Debt is harder to find in the softer central London residential market, reports Jane Roberts.
Financing new build for sale in Central London is becoming a much more challenging marketplace.
Two reasons stand out: some banks are feeling quite full of London residential as an asset class, and, as Andrew Wheldon, CBRE senior director in residential capital markets, says: “There’s caution around the market generally. Through 2015 transaction levels fell and prices softened accordingly.”
Then there’s the headlines, some of them lurid. They focus on a rise in supply – there are 50,000 homes planned or under construction in prime and prime fringe areas of the capital – coinciding with a fall in demand. Overseas buyers have been knocked back by falling currencies and the depressed oil price, while the stamp duty tax hike for the £1 million-plus bracket is adding to the central London residential market’s woes.
In truth, the market has been softening for at least 12-18 months, but the evidence is only starting to come through. Last summer, Jones Lang Lasalle was predicting year-on-year central London residential price growth of circa 6 percent; this year it is forecasting that prices for new-build flats in central London will fall 3 percent in 2016 and not rise until 2018.
Last month, Savills said central London residential land values had edged down for the first time since 2011 in its half-yearly Central London Land Index. “Falls in house prices in high value areas and softening of sales rates in central London have put pressure on land values,” said the agent’s research analyst Lucy Greenwood.
Yet the falls are small so far – Savills’ index average for the six months from September 2015 – March 2016 is a dip of 1.5 percent – and they come after several years of rampant price growth. Randeesh Sandhu, chief executive of alternative lender Urban Exposure which specialises in residential development finance, points out that the market was due a correction because sales of prime flats had been “abnormally high.

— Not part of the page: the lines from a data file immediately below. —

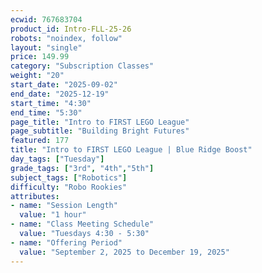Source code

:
 ```yaml
---
ecwid: 767683704
product_id: Intro-FLL-25-26
robots: "noindex, follow"
layout: "single"
price: 149.99
category: "Subscription Classes"
weight: "20"
start_date: "2025-09-02"
end_date: "2025-12-19"
start_time: "4:30"
end_time: "5:30"
page_title: "Intro to FIRST LEGO League"
page_subtitle: "Building Bright Futures"
featured: 177
title: "Intro to FIRST LEGO League | Blue Ridge Boost"
day_tags: ["Tuesday"]
grade_tags: ["3rd", "4th","5th"]
subject_tags: ["Robotics"]
difficulty: "Robo Rookies"
attributes:
- name: "Session Length"
  value: "1 hour"
- name: "Class Meeting Schedule"
  value: "Tuesdays 4:30 - 5:30"
- name: "Offering Period"
  value: "September 2, 2025 to December 19, 2025"
---
```

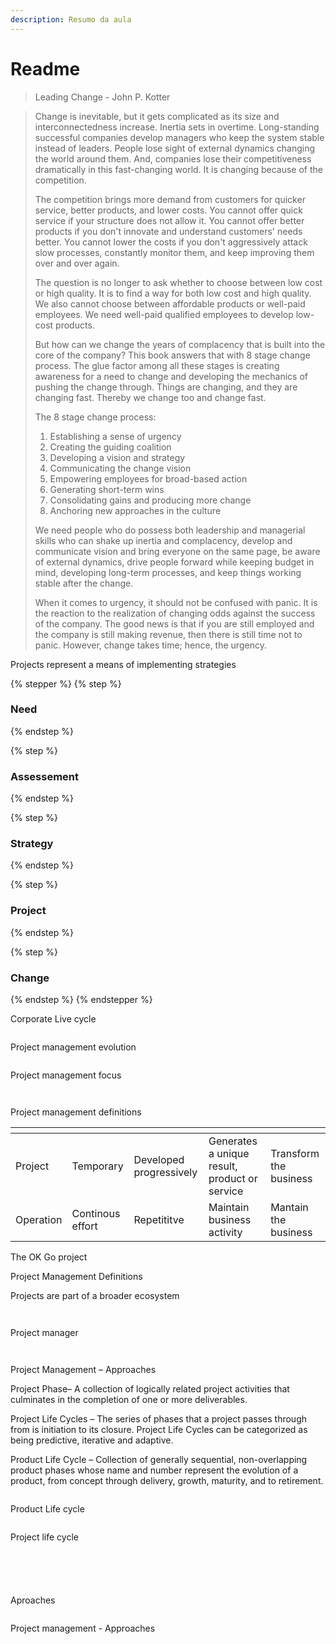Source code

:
 ```yaml
---
description: Resumo da aula
---
```


# Readme

> Leading Change - John P. Kotter

> Change is inevitable, but it gets complicated as its size and interconnectedness increase. Inertia sets in overtime. Long-standing successful companies develop managers who keep the system stable instead of leaders. People lose sight of external dynamics changing the world around them. And, companies lose their competitiveness dramatically in this fast-changing world. It is changing because of the competition.
>
> The competition brings more demand from customers for quicker service, better products, and lower costs. You cannot offer quick service if your structure does not allow it. You cannot offer better products if you don't innovate and understand customers' needs better. You cannot lower the costs if you don't aggressively attack slow processes, constantly monitor them, and keep improving them over and over again.
>
> The question is no longer to ask whether to choose between low cost or high quality. It is to find a way for both low cost and high quality. We also cannot choose between affordable products or well-paid employees. We need well-paid qualified employees to develop low-cost products.
>
> But how can we change the years of complacency that is built into the core of the company? This book answers that with 8 stage change process. The glue factor among all these stages is creating awareness for a need to change and developing the mechanics of pushing the change through. Things are changing, and they are changing fast. Thereby we change too and change fast.
>
> The 8 stage change process:
>
> 1. Establishing a sense of urgency
> 2. Creating the guiding coalition
> 3. Developing a vision and strategy
> 4. Communicating the change vision
> 5. Empowering employees for broad-based action
> 6. Generating short-term wins
> 7. Consolidating gains and producing more change
> 8. Anchoring new approaches in the culture
>
> We need people who do possess both leadership and managerial skills who can shake up inertia and complacency, develop and communicate vision and bring everyone on the same page, be aware of external dynamics, drive people forward while keeping budget in mind, developing long-term processes, and keep things working stable after the change.
>
> When it comes to urgency, it should not be confused with panic. It is the reaction to the realization of changing odds against the success of the company. The good news is that if you are still employed and the company is still making revenue, then there is still time not to panic. However, change takes time; hence, the urgency.



Projects represent a means of implementing strategies

{% stepper %}
{% step %}
### Need


{% endstep %}

{% step %}
### Assessement


{% endstep %}

{% step %}
### Strategy


{% endstep %}

{% step %}
### Project


{% endstep %}

{% step %}
### Change


{% endstep %}
{% endstepper %}

Corporate Live cycle

<figure><img src="../../.gitbook/assets/Screenshot 2025-01-27 at 10.38.32.png" alt=""><figcaption></figcaption></figure>

Project management evolution

<figure><img src="../../.gitbook/assets/PM-History-2.png" alt=""><figcaption></figcaption></figure>

Project management focus

<figure><img src="../../.gitbook/assets/Screenshot 2025-01-27 at 14.41.48.png" alt=""><figcaption></figcaption></figure>

<figure><img src="../../.gitbook/assets/Screenshot 2025-01-27 at 14.44.01.png" alt=""><figcaption></figcaption></figure>

Project management definitions

<table data-view="cards"><thead><tr><th></th><th></th><th></th><th></th><th></th></tr></thead><tbody><tr><td>Project</td><td>Temporary</td><td>Developed progressively</td><td>Generates a unique result, product or service</td><td>Transform the business</td></tr><tr><td>Operation</td><td>Continous effort</td><td>Repetititve</td><td>Maintain business activity</td><td>Mantain the business</td></tr></tbody></table>

The OK Go project

Project Management Definitions

Projects are part of a broader ecosystem

<figure><img src="../../.gitbook/assets/Screenshot 2025-01-27 at 15.22.13.png" alt=""><figcaption></figcaption></figure>

<figure><img src="../../.gitbook/assets/Screenshot 2025-01-27 at 15.23.50.png" alt=""><figcaption></figcaption></figure>

Project manager

<figure><img src="../../.gitbook/assets/Screenshot 2025-01-27 at 15.24.57.png" alt=""><figcaption></figcaption></figure>



<figure><img src="../../.gitbook/assets/Screenshot 2025-01-27 at 15.25.10.png" alt=""><figcaption></figcaption></figure>

Project Management – Approaches&#x20;

Project Phase– A collection of logically related project activities that culminates in the completion of one or more deliverables.&#x20;

Project Life Cycles – The series of phases that a project passes through from is initiation to its closure. Project Life Cycles can be categorized as being predictive, iterative and adaptive.&#x20;

Product Life Cycle – Collection of generally sequential, non-overlapping product phases whose name and number represent the evolution of a product, from concept through delivery, growth, maturity, and to retirement.

<figure><img src="../../.gitbook/assets/Screenshot 2025-01-27 at 15.27.59.png" alt=""><figcaption></figcaption></figure>

Product Life cycle

<figure><img src="../../.gitbook/assets/Screenshot 2025-01-27 at 15.28.57.png" alt=""><figcaption></figcaption></figure>

Project life cycle

<figure><img src="../../.gitbook/assets/Screenshot 2025-01-27 at 15.37.24.png" alt=""><figcaption></figcaption></figure>

<figure><img src="../../.gitbook/assets/Screenshot 2025-01-27 at 15.38.03.png" alt=""><figcaption></figcaption></figure>

<figure><img src="../../.gitbook/assets/Screenshot 2025-01-27 at 15.39.02.png" alt=""><figcaption></figcaption></figure>

<figure><img src="../../.gitbook/assets/Screenshot 2025-01-27 at 15.39.52.png" alt=""><figcaption></figcaption></figure>

<figure><img src="../../.gitbook/assets/Screenshot 2025-01-27 at 15.40.22.png" alt=""><figcaption></figcaption></figure>

Aproaches

<figure><img src="../../.gitbook/assets/Screenshot 2025-01-27 at 15.41.13.png" alt=""><figcaption></figcaption></figure>

Project management - Approaches

<figure><img src="../../.gitbook/assets/Screenshot 2025-01-27 at 15.42.22.png" alt=""><figcaption></figcaption></figure>

<figure><img src="../../.gitbook/assets/Screenshot 2025-01-27 at 15.43.57.png" alt=""><figcaption></figcaption></figure>

<figure><img src="../../.gitbook/assets/Screenshot 2025-01-27 at 15.44.43.png" alt=""><figcaption></figcaption></figure>

<figure><img src="../../.gitbook/assets/Screenshot 2025-01-27 at 15.45.29.png" alt=""><figcaption></figcaption></figure>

Now they are at more realistic levels and it’s more about the number of transactions than price; some schemes are having to be more realistic about pricing. But they are selling, and above appraisals”.
In terms of debt availability, it has led to a two-tier market. Borrowers and lenders say liquidity is drying up for London residential developments for sale aimed at buyers paying over £1,000 per square foot – the market dependent on overseas buyers. One borrower said: “The financing market has liquidity at £1,000 per sq ft and below; above that it has been ebbing for at least a year.”
Cheaper flats favoured
Wheldon says lenders are more focused on the sizes of flats in proposed developments. “They are looking at schemes with a higher percentage of studio and one and two-beds with sensible capital values.” They can be less keen on the more expensive three-bedroom homes that can be harder to market in central London towers. “After that, it comes down to the usual things: the developer’s track record, the location and the concentration of new build in the area,” he adds.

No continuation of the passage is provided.